[Stored data entries]
>>>>>

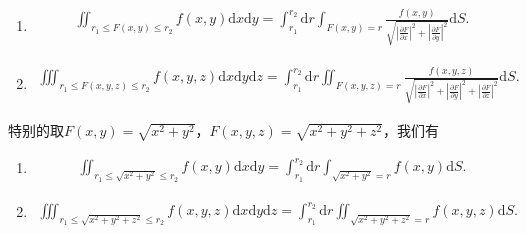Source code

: \documentclass[../../main.tex]{subfiles}%
\begin{document}
\begin{theorem}[余面积公式]\label{theorem:余面积公式}
\begin{enumerate}[(1)]
\item
\begin{align*}
\iint_{r_1\leqslant F(x,y)\leqslant r_2} f(x,y)\mathrm{d}x\mathrm{d}y = \int_{r_1}^{r_2}\mathrm{d}r \int_{F(x,y)=r} \frac{f(x,y)}{\sqrt{\left|\frac{\partial F}{\partial x}\right|^2+\left|\frac{\partial F}{\partial y}\right|^2}}\mathrm{d}S.
\end{align*}
\item
\begin{align*}
\iiint_{r_1\leqslant F(x,y,z)\leqslant r_2} f(x,y,z)\mathrm{d}x\mathrm{d}y\mathrm{d}z = \int_{r_1}^{r_2}\mathrm{d}r \iint_{F(x,y,z)=r} \frac{f(x,y,z)}{\sqrt{\left|\frac{\partial F}{\partial x}\right|^2+\left|\frac{\partial F}{\partial y}\right|^2+\left|\frac{\partial F}{\partial z}\right|^2}}\mathrm{d}S.
\end{align*}
\end{enumerate}
\end{theorem}
\begin{remark}
特别的取$F(x,y)=\sqrt{x^2+y^2}$，$F(x,y,z)=\sqrt{x^2+y^2+z^2}$，我们有
\begin{enumerate}[(1)]
\item
\begin{align*}
\iint_{r_1\leqslant \sqrt{x^2+y^2}\leqslant r_2} f(x,y)\mathrm{d}x\mathrm{d}y = \int_{r_1}^{r_2}\mathrm{d}r \int_{\sqrt{x^2+y^2}=r} f(x,y)\mathrm{d}S.
\end{align*}
\item
\begin{align*}
\iiint_{r_1\leqslant \sqrt{x^2+y^2+z^2}\leqslant r_2} f(x,y,z)\mathrm{d}x\mathrm{d}y\mathrm{d}z = \int_{r_1}^{r_2}\mathrm{d}r \iint_{\sqrt{x^2+y^2+z^2}=r} f(x,y,z)\mathrm{d}S.
\end{align*}
\end{enumerate}
\end{remark}
\end{document}
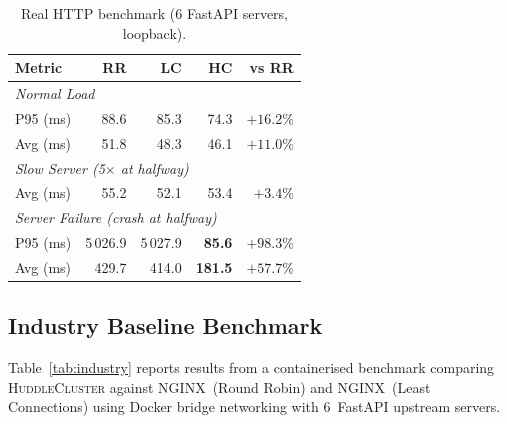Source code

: \documentclass[10pt,twocolumn]{article}
\begin{document}
\begin{table}[h]
\centering
\caption{Real HTTP benchmark (6 FastAPI servers, loopback).}
\label{tab:http}
\small
\setlength{\tabcolsep}{4pt}
\begin{tabular}{lrrrr}
\toprule
Metric & RR & LC & HC & vs RR \\
\midrule
\multicolumn{5}{l}{\textit{Normal Load}} \\
P95 (ms)   & 88.6  & 85.3  & 74.3  & $+16.2\%$ \\
Avg (ms)   & 51.8  & 48.3  & 46.1  & $+11.0\%$ \\
\midrule
\multicolumn{5}{l}{\textit{Slow Server (5$\times$ at halfway)}} \\
Avg (ms)   & 55.2  & 52.1  & 53.4  & $+3.4\%$ \\
\midrule
\multicolumn{5}{l}{\textit{Server Failure (crash at halfway)}} \\
P95 (ms)   & 5\,026.9 & 5\,027.9 & \textbf{85.6} & $+98.3\%$ \\
Avg (ms)   &   429.7  &   414.0  & \textbf{181.5} & $+57.7\%$ \\
\bottomrule
\end{tabular}
\end{table}

\subsection{Industry Baseline Benchmark}

Table~\ref{tab:industry} reports results from a containerised benchmark
comparing \textsc{HuddleCluster} against NGINX~(Round Robin) and
NGINX~(Least Connections) using Docker bridge networking with 6~FastAPI
upstream servers.
\end{document}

<<<<<

▸ What needs to be done:
Restate each entry word for word; pictures stay out of the copy.

▸ Response area:
Source code

: \documentclass[../../main.tex]{subfiles}%
\begin{document}
\begin{theorem}[余面积公式]\label{theorem:余面积公式}
\begin{enumerate}[(1)]
\item
\begin{align*}
\iint_{r_1\leqslant F(x,y)\leqslant r_2} f(x,y)\mathrm{d}x\mathrm{d}y = \int_{r_1}^{r_2}\mathrm{d}r \int_{F(x,y)=r} \frac{f(x,y)}{\sqrt{\left|\frac{\partial F}{\partial x}\right|^2+\left|\frac{\partial F}{\partial y}\right|^2}}\mathrm{d}S.
\end{align*}
\item
\begin{align*}
\iiint_{r_1\leqslant F(x,y,z)\leqslant r_2} f(x,y,z)\mathrm{d}x\mathrm{d}y\mathrm{d}z = \int_{r_1}^{r_2}\mathrm{d}r \iint_{F(x,y,z)=r} \frac{f(x,y,z)}{\sqrt{\left|\frac{\partial F}{\partial x}\right|^2+\left|\frac{\partial F}{\partial y}\right|^2+\left|\frac{\partial F}{\partial z}\right|^2}}\mathrm{d}S.
\end{align*}
\end{enumerate}
\end{theorem}
\begin{remark}
特别的取$F(x,y)=\sqrt{x^2+y^2}$，$F(x,y,z)=\sqrt{x^2+y^2+z^2}$，我们有
\begin{enumerate}[(1)]
\item
\begin{align*}
\iint_{r_1\leqslant \sqrt{x^2+y^2}\leqslant r_2} f(x,y)\mathrm{d}x\mathrm{d}y = \int_{r_1}^{r_2}\mathrm{d}r \int_{\sqrt{x^2+y^2}=r} f(x,y)\mathrm{d}S.
\end{align*}
\item
\begin{align*}
\iiint_{r_1\leqslant \sqrt{x^2+y^2+z^2}\leqslant r_2} f(x,y,z)\mathrm{d}x\mathrm{d}y\mathrm{d}z = \int_{r_1}^{r_2}\mathrm{d}r \iint_{\sqrt{x^2+y^2+z^2}=r} f(x,y,z)\mathrm{d}S.
\end{align*}
\end{enumerate}
\end{remark}
\end{document}
Source code

: \documentclass[10pt,twocolumn]{article}
\begin{document}
\begin{table}[h]
\centering
\caption{Real HTTP benchmark (6 FastAPI servers, loopback).}
\label{tab:http}
\small
\setlength{\tabcolsep}{4pt}
\begin{tabular}{lrrrr}
\toprule
Metric & RR & LC & HC & vs RR \\
\midrule
\multicolumn{5}{l}{\textit{Normal Load}} \\
P95 (ms)   & 88.6  & 85.3  & 74.3  & $+16.2\%$ \\
Avg (ms)   & 51.8  & 48.3  & 46.1  & $+11.0\%$ \\
\midrule
\multicolumn{5}{l}{\textit{Slow Server (5$\times$ at halfway)}} \\
Avg (ms)   & 55.2  & 52.1  & 53.4  & $+3.4\%$ \\
\midrule
\multicolumn{5}{l}{\textit{Server Failure (crash at halfway)}} \\
P95 (ms)   & 5\,026.9 & 5\,027.9 & \textbf{85.6} & $+98.3\%$ \\
Avg (ms)   &   429.7  &   414.0  & \textbf{181.5} & $+57.7\%$ \\
\bottomrule
\end{tabular}
\end{table}

\subsection{Industry Baseline Benchmark}

Table~\ref{tab:industry} reports results from a containerised benchmark
comparing \textsc{HuddleCluster} against NGINX~(Round Robin) and
NGINX~(Least Connections) using Docker bridge networking with 6~FastAPI
upstream servers.
\end{document}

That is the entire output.